Exercise prompt →
"with" appears in how many lines of the entries? State only the number.

Dataset entries
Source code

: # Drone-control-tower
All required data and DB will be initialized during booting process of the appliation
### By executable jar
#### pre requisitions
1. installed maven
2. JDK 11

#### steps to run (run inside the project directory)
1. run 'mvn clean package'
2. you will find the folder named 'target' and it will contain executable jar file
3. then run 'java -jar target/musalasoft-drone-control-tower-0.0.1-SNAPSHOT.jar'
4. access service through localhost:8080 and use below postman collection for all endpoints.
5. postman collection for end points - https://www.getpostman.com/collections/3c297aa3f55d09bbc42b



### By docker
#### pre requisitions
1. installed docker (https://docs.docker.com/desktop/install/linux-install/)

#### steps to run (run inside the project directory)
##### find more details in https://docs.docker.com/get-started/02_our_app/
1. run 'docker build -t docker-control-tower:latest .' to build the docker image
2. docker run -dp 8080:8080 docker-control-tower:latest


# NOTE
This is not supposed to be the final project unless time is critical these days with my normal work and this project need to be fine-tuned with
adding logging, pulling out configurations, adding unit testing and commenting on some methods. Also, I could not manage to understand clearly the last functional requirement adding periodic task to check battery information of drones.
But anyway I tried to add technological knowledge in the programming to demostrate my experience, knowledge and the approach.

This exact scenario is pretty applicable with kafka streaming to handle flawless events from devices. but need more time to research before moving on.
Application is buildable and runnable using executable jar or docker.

Solution for this task →
2